« À présent, Hervé sait qu’être là, en Bretagne, c’est être partout, que ce pays à nul autre second est une réplique du monde où, plus qu’ailleurs, la folie saisit le vif dans les tourneboulées du vent. »
Pierre Le Gall
La Procession s’est disloquée en pleine campagne, loin du village d’où nous sommes partis il y a quelques heures et vers lequel nous revenons. C’est dimanche au plein soleil de midi. Sur une route déserte du centre Bretagne, nous marchons côte à côte, Hervé Ronné, l’idéal compagnon et moi.
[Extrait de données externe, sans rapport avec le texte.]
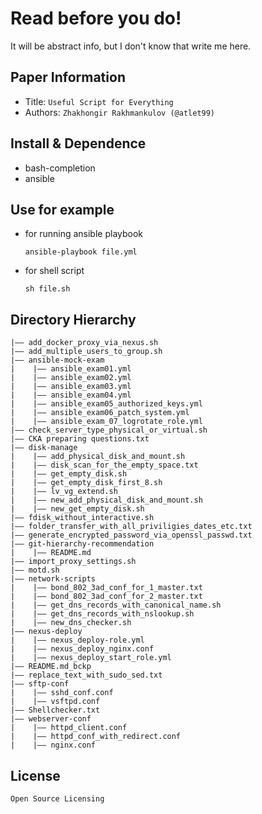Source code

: Read before you do!
===
It will be abstract info, but I don't know that write me here.

## Paper Information
- Title:  `Useful Script for Everything`
- Authors:  `Zhakhongir Rakhmankulov (@atlet99)`


## Install & Dependence
- bash-completion
- ansible

## Use for example
- for running ansible playbook
  ```
  ansible-playbook file.yml
  ```
- for shell script
  ```
  sh file.sh
  ```

## Directory Hierarchy
```
|—— add_docker_proxy_via_nexus.sh
|—— add_multiple_users_to_group.sh
|—— ansible-mock-exam
|    |—— ansible_exam01.yml
|    |—— ansible_exam02.yml
|    |—— ansible_exam03.yml
|    |—— ansible_exam04.yml
|    |—— ansible_exam05_authorized_keys.yml
|    |—— ansible_exam06_patch_system.yml
|    |—— ansible_exam_07_logrotate_role.yml
|—— check_server_type_physical_or_virtual.sh
|—— CKA preparing questions.txt
|—— disk-manage
|    |—— add_physical_disk_and_mount.sh
|    |—— disk_scan_for_the_empty_space.txt
|    |—— get_empty_disk.sh
|    |—— get_empty_disk_first_8.sh
|    |—— lv_vg_extend.sh
|    |—— new_add_physical_disk_and_mount.sh
|    |—— new_get_empty_disk.sh
|—— fdisk_without_interactive.sh
|—— folder_transfer_with_all_priviligies_dates_etc.txt
|—— generate_encrypted_password_via_openssl_passwd.txt
|—— git-hierarchy-recommendation
|    |—— README.md
|—— import_proxy_settings.sh
|—— motd.sh
|—— network-scripts
|    |—— bond_802_3ad_conf_for_1_master.txt
|    |—— bond_802_3ad_conf_for_2_master.txt
|    |—— get_dns_records_with_canonical_name.sh
|    |—— get_dns_records_with_nslookup.sh
|    |—— new_dns_checker.sh
|—— nexus-deploy
|    |—— nexus_deploy-role.yml
|    |—— nexus_deploy_nginx.conf
|    |—— nexus_deploy_start_role.yml
|—— README.md_bckp
|—— replace_text_with_sudo_sed.txt
|—— sftp-conf
|    |—— sshd_conf.conf
|    |—— vsftpd.conf
|—— Shellchecker.txt
|—— webserver-conf
|    |—— httpd_client.conf
|    |—— httpd_conf_with_redirect.conf
|    |—— nginx.conf
```

## License
```
Open Source Licensing
```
Un homme précipitamment sorti sur le seuil d’un maison nous fait: « Hé! les photographes ! » Ce matin, nos écarts de conduite sans équivoque sur la place du bourg nous ont identifiés et l’hospitalité bretonne sait être irrésistible . Travaillés à la gentillesse , nous le suivons jusqu’au sous-sol ombreux de la demeure où festoie une joyeuse compagnie. Sans façon, on nous prie à boire et à partager le repas. Quand il m’arrive de penser à Hervé, ce sont des rencontres semblables à celle-ci qui me reviennent en mémoire comme autant d’émouvants et mystérieux retours vers un âge aboli où l’homme était encore jeune. Nous nous étions fait une spécialité de ces petits miracles imperceptibles à ceux qui n’ont que leurs yeux pour voir.
Hervé Ronné est de ces passants immédiats que réjouissent les facéties du hasard. Bon pied bon oeil, toujours sur le qui-vive, son Nikon porte un charme, saisissant au vol des éclats de vie à foison. Je l’observe: c’est sûr, il s’attache à sa personne des fugacités de vif-argent et de feu follet.
Je l’ai connu naguère habité par un appel d’aventure, comme suspendu au bord d’un rêve impossible de pays de sable et d’azur, où s’esquissaient de fabuleuses Mauritanies. À présent, Hervé sait qu’être là, en Bretagne, c’est être partout, que ce pays à nul autre second est une réplique du monde où, plus qu’ailleurs, la folie saisit le vif dans les tourneboulées du vent. Alors, photographier c’est immobiliser l’équilibre instable et lui faire dire sa part de vérité. Parler de « reportage » à propos du travail d’Hervé serait scandaleusement réducteur. Quand les images sur papier journal tressent grossièrement les ficelles usées d’une vieille balançoire, l’objectivité, le photographe libre oppose une vérité plus haute, incorrecte et sauvage, aux critiques à l’oeil plein d’ennui.
Hervé Ronné sait intuitivement tout cela. Ses images attestent de son appartenance au cercle restreint des voyants. Personnalité à l’humour espiègle, voué à une éternelle jeunesse par la grâce d’un regard qui pétille, il est de ces briseurs de soucis dont l’oeil ravive la mémoire des pays bleus de notre enfance.